◆ SUPPLIED DATA

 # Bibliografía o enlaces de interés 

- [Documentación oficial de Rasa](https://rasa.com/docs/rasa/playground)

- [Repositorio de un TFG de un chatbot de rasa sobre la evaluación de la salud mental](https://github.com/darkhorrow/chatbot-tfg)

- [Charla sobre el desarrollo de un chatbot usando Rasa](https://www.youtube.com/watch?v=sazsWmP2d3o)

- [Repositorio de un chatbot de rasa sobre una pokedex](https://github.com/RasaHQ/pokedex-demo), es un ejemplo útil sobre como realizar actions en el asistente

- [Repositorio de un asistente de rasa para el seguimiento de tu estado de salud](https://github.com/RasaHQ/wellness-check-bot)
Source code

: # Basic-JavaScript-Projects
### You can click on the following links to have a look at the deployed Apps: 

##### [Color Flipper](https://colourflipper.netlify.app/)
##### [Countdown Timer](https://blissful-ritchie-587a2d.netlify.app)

◆ TRY IT
Copy out the data shown above in full. Match it exactly.

◆ EXERCISE ANSWER
 # Bibliografía o enlaces de interés 

- [Documentación oficial de Rasa](https://rasa.com/docs/rasa/playground)

- [Repositorio de un TFG de un chatbot de rasa sobre la evaluación de la salud mental](https://github.com/darkhorrow/chatbot-tfg)

- [Charla sobre el desarrollo de un chatbot usando Rasa](https://www.youtube.com/watch?v=sazsWmP2d3o)

- [Repositorio de un chatbot de rasa sobre una pokedex](https://github.com/RasaHQ/pokedex-demo), es un ejemplo útil sobre como realizar actions en el asistente

- [Repositorio de un asistente de rasa para el seguimiento de tu estado de salud](https://github.com/RasaHQ/wellness-check-bot)
Source code

: # Basic-JavaScript-Projects
### You can click on the following links to have a look at the deployed Apps: 

##### [Color Flipper](https://colourflipper.netlify.app/)
##### [Countdown Timer](https://blissful-ritchie-587a2d.netlify.app)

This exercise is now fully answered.